Vasudev Gupta · Answer 1 · Wed Aug 18 2021 21:28:10 GMT+0800 (China Standard Time)

Hi @ahmedlone127,

Thanks for your interest in this project!!

def _normalize(self, x):
        """You must call this before padding."""
        # -> (1, seqlen)
        mean = tf.reduce_mean(x, axis=-1, keepdims=True)
        var = tf.math.reduce_variance(x, axis=-1, keepdims=True)
        return tf.squeeze((x - mean) / tf.sqrt(var + 1e-5))

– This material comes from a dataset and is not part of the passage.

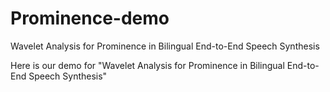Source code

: # Prominence-demo
Wavelet Analysis for Prominence in Bilingual End-to-End Speech Synthesis

Here is our demo for "Wavelet Analysis for Prominence in Bilingual End-to-End Speech Synthesis"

Wav2Vec2 was trained after normalising speech along time axis. So this code is allowing that functionality. In my repository, Wav2Vec2Processor has 2 different functionality- one handles preprocessing of speech (when is_tokenizer=False) & other handles post processing of model outputs (i.e decoding logits into string) (when is_tokenizer=True). So, above code is relevant to instance created by setting is_tokenizer=False. You can refer this notebook for better understanding.

my other question is on what basis are numbers assigned to the vocab list by that i mean this :

This vocabulary file is getting used (https://github.com/vasudevgupta7/gsoc-wav2vec2/blob/main/data/vocab.json) for de-tokenizing. This file has been taken from pre-trained Wav2Vec2 model directly.

Hoping this would help!!

ahmedlone127 · Answer 2 · Thu Aug 19 2021 04:45:17 GMT+0800 (China Standard Time)

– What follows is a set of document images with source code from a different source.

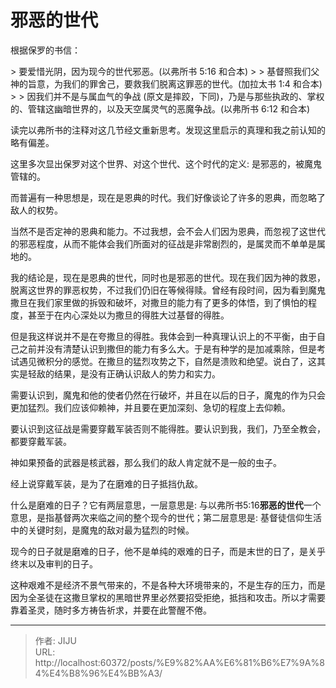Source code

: # 邪恶的世代

根据保罗的书信：

&gt; 要爱惜光阴，因为现今的世代邪恶。(以弗所书 5:16 和合本)
&gt; 
&gt; 基督照我们父 神的旨意，为我们的罪舍己，要救我们脱离这罪恶的世代。(加拉太书 1:4 和合本)
&gt; 
&gt; 因我们并不是与属血气的争战 (原文是摔跤，下同)，乃是与那些执政的、掌权的、管辖这幽暗世界的，以及天空属灵气的恶魔争战。(以弗所书 6:12 和合本)

读完以弗所书的注释对这几节经文重新思考。发现这里启示的真理和我之前认知的略有偏差。

这里多次显出保罗对这个世界、对这个世代、这个时代的定义: 是邪恶的，被魔鬼管辖的。

而普遍有一种思想是，现在是恩典的时代。我们好像谈论了许多的恩典，而忽略了敌人的权势。

当然不是否定神的恩典和能力。不过我想，会不会人们因为恩典，而忽视了这世代的邪恶程度，从而不能体会我们所面对的征战是非常剧烈的，是属灵而不单单是属地的。

我的结论是，现在是恩典的世代，同时也是邪恶的世代。现在我们因为神的救恩，脱离这世界的罪恶权势，不过我们仍旧在等候得赎。曾经有段时间，因为看到魔鬼撒旦在我们家里做的拆毁和破坏，对撒旦的能力有了更多的体悟，到了惧怕的程度，甚至于在内心深处以为撒旦的得胜大过基督的得胜。

但是我这样说并不是在夸撒旦的得胜。我体会到一种真理认识上的不平衡，由于自己之前并没有清楚认识到撒但的能力有多么大。于是有种学的是加减乘除，但是考试遇见微积分的感觉。在撒旦的猛烈攻势之下，自然是溃败和绝望。说白了，这其实是轻敌的结果，是没有正确认识敌人的势力和实力。

需要认识到，魔鬼和他的使者仍然在行破坏，并且在以后的日子，魔鬼的作为只会更加猛烈。我们应该仰赖神，并且要在更加深刻、急切的程度上去仰赖。

要认识到这征战是需要穿戴军装否则不能得胜。要认识到我，我们，乃至全教会，都要穿戴军装。

神如果预备的武器是核武器，那么我们的敌人肯定就不是一般的虫子。

经上说穿戴军装，是为了在磨难的日子抵挡仇敌。

什么是磨难的日子？它有两层意思，一层意思是: 与以弗所书5:16**邪恶的世代**一个意思，是指基督两次来临之间的整个现今的世代；第二层意思是: 基督徒信仰生活中的关键时刻，是魔鬼的敌对最为猛烈的时候。

现今的日子就是磨难的日子，他不是单纯的艰难的日子，而是末世的日了，是关乎终末以及审判的日子。

这种艰难不是经济不景气带来的，不是各种大环境带来的，不是生存的压力，而是因为全圣徒在这撒旦掌权的黑暗世界里必然要招受拒绝，抵挡和攻击。所以才需要靠着圣灵，随时多方祷告祈求，并要在此警醒不倦。


---

> 作者: JIJU  
> URL: http://localhost:60372/posts/%E9%82%AA%E6%81%B6%E7%9A%84%E4%B8%96%E4%BB%A3/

hey thanks for the answer I just ran the notebook you attached and looks like some of the stuff needs to be updated

Vasudev Gupta · Answer 3 · Thu Aug 19 2021 08:50:16 GMT+0800 (China Standard Time)

I just fixed it now. Can you try running that notebook again?

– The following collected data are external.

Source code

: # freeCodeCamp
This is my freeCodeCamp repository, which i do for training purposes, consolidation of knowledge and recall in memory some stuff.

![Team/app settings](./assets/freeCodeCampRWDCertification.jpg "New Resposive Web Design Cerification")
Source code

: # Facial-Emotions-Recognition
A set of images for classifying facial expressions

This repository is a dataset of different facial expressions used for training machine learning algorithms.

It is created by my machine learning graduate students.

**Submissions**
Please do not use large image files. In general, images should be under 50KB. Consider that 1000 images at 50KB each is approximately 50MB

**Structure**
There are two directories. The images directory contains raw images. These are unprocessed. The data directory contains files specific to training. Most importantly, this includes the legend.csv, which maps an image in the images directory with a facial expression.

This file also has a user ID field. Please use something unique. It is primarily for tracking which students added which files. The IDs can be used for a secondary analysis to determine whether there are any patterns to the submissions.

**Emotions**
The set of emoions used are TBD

ahmedlone127 · Answer 4 · Thu Aug 19 2021 14:24:53 GMT+0800 (China Standard Time)

yeah looks good ! thanks , also why do you specify axis =-1 and keepdims = True

I was trying to duplicate this to scala and this is what i got uptill now :

  def mean(list:List[Double]):Double = if(list.isEmpty) 0 else list.sum/list.size
  def variance(xs: Seq[Double]): Option[Double] = {
    mean(xs).flatMap(m => mean(xs.map(x => Math.pow(x-m, 2))))
  }

it's for the first two lines , do they look good to you I am anxious casue i don't understand what keepdims= True and axis =-1 mean casue i am probably not adding their functionality inside this function

Vasudev Gupta · Answer 5 · Fri Aug 20 2021 13:59:33 GMT+0800 (China Standard Time)

I am axis=-1 to make sure normalization is happening along time dimension. keepdims=True will help us keep the nD array as output if input is nD array.

I would encourage you to print out outputs of these statements to understand them better. Since, I am not familiar with scala, I am not sure if your code is correct or wrong.

ahmedlone127 · Answer 6 · Fri Aug 20 2021 14:35:44 GMT+0800 (China Standard Time)

okay thanks !

ahmedlone127 · Answer 7 · Sat Aug 21 2021 03:25:53 GMT+0800 (China Standard Time)

okay so i am pretty much done with verifying the outputs even though i couldn't implent axis=-1 it looked identical with alot more precision , I want to ask why do we call tf.transpose here even though the output after and before calling it is pretty much the same

Vasudev Gupta · Answer 8 · Tue Aug 24 2021 00:38:15 GMT+0800 (China Standard Time)

Hey, sorry for late reply. You can avoid tf.transpose if everything looking alright without it.

Vasudev Gupta · Answer 9 · Tue Aug 24 2021 00:39:04 GMT+0800 (China Standard Time)

Closing this issue as everything is resolved. Please create a new issue in case you wanna discuss something.